Just in case you're not familiar with Haskell and it's ilk, here's a crash course. All functions take exactly one argument. Calling function f with argument x is written f x. Function application associates to the left, so f x y is equivalent to (f x) y.

Functions of more than one argument are normally handled by currying. Haskell has a particularly concise syntax for defining and using curried functions. The Haskell definition

f x y = x + y

is equivalent to the Python definition

f = lambda x: lambda y: x + y

and the Haskell expression f x y is equivalent to the Python expression f(x)(y).

So, our Python add function
add = lambda x: lambda f: lambda s: f(s | {x})
would be written in Haskell as
add x f s = f (insert x s)
where insert is Haskell's standard library function for adding an element to a set.
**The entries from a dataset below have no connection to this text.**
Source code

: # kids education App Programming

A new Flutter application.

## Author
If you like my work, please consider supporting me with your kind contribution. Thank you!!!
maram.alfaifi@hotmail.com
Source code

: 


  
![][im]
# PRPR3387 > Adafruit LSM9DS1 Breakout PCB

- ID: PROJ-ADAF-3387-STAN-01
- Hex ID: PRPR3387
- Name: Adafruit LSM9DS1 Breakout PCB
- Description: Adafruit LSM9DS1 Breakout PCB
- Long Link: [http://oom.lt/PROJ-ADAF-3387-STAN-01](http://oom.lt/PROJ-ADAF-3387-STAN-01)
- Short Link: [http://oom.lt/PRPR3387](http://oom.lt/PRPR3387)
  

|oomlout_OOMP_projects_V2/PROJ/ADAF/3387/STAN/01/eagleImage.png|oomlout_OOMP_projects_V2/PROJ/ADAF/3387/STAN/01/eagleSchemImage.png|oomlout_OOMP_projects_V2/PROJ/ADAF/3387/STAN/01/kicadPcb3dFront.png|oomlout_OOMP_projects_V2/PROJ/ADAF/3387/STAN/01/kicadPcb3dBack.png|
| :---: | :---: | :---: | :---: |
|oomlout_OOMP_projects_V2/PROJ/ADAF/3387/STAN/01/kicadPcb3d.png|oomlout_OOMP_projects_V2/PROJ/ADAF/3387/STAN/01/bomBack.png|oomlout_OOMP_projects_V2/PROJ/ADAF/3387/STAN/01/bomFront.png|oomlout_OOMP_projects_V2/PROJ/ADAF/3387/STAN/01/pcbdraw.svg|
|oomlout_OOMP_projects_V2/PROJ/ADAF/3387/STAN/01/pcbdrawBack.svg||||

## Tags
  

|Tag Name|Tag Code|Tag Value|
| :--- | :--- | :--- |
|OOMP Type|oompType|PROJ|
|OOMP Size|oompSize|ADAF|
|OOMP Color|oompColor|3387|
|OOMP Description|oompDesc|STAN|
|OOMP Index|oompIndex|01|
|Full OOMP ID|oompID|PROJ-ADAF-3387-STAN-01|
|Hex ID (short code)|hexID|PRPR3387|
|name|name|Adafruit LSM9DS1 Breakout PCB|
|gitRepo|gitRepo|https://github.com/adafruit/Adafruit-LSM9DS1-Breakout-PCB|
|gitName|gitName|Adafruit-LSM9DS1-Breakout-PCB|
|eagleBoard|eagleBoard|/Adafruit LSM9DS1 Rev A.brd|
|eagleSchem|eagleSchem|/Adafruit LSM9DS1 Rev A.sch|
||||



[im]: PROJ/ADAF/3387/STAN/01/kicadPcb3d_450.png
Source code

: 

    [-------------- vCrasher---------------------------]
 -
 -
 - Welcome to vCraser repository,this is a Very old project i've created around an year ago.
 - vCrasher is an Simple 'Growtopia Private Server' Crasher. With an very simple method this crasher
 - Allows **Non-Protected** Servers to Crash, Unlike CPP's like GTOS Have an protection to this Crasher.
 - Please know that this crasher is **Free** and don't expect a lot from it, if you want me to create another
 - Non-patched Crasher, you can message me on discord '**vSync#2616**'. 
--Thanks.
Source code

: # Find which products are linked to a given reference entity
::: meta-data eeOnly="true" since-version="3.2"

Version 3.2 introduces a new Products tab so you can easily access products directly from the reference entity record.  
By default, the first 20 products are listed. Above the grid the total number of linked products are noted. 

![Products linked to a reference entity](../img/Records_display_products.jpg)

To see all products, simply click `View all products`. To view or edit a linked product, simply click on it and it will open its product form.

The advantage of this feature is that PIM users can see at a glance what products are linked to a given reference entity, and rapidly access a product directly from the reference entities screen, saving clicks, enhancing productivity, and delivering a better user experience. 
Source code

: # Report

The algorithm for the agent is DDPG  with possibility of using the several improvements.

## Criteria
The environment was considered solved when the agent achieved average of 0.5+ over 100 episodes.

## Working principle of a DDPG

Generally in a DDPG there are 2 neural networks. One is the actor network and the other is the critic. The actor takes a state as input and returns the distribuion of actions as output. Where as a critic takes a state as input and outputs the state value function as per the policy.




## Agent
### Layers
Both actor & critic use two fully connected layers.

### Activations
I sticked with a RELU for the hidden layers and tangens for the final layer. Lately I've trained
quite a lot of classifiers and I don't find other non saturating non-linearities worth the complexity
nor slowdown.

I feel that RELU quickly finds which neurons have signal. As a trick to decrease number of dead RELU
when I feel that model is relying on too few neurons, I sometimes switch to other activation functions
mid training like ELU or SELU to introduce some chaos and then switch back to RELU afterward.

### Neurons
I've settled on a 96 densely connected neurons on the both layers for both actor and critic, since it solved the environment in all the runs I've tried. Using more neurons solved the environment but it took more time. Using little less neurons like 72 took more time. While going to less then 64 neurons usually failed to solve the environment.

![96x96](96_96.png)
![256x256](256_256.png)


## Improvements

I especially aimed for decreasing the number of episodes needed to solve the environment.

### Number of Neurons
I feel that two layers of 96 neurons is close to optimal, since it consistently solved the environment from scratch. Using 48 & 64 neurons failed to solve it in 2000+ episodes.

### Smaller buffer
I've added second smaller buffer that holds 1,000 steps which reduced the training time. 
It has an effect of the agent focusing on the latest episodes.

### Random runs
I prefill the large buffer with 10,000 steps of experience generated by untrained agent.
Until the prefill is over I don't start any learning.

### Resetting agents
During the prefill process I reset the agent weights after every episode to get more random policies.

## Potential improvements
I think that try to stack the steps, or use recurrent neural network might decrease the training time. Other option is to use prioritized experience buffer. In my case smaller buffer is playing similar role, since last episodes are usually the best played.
The rest of our SMFs could be translated as:
listify f s = f (toList s) s

sequ f g h = f (\s1 -> g h s1)
(\x -> y is Haskell's way of writing lambda x: y.)
dedup (x:t) = sequ (add x) (dedup t)
dedup [] = listify
This definition of dedup makes use of another Haskell feature: functions can be defined in terms of a series of cases, with pattern matching used to deconstruct arguments on the left hand side. (Lists in Haskell are linked lists, and h:t represents a list whose first element is h and the rest of the list is t.)

In practice, sequ would be defined as an infix operator:
(f >> g) h = f (\s1 -> g h s1)
and then the first case of dedup could be written
dedup x:t = (add x) >> (dedup t)
Using an operator makes it easier to sequence more than two operations, e.g.
add3 x y z = (add x) >> (add y) >> (add z)

Why implicit currying is a good thing

The power of Haskell's notation starts to become apparent if you consider the version of dedup we had earlier before we eliminated the f and s arguments. In Haskell it would be
dedup x:t f s = add x (\s2 -> dedup t f s2) s
dedup [] f s = listify f s
In the Python version, it wasn't immediately obvious that the lambda: s and the final call could be eliminated, but here it's almost trivial: you just cancel the s off both sides of each case, leaving
dedup x:t f = add x (\s2 -> dedup t f s2)
dedup [] f = listify f
Then we notice that
add x (\s2 -> dedup t f s2) 
= (
add x) (\s2 -> dedup t f s2)
= ((add x) >> (dedup t)) f
so we can rewrite dedup further as
dedup x:t f = ((add x) >> (dedup t)) f
dedup [] f = listify f
and then cancel the f, giving the final version above.

This is why mathematicians like Haskell so much: it lets you perform algebra on your programs!

End of Part 1

This has been a longish journey, and I hope I haven't lost too many people along the way. In Part 2 I'll show how monads can be used to express I/O in a functional way.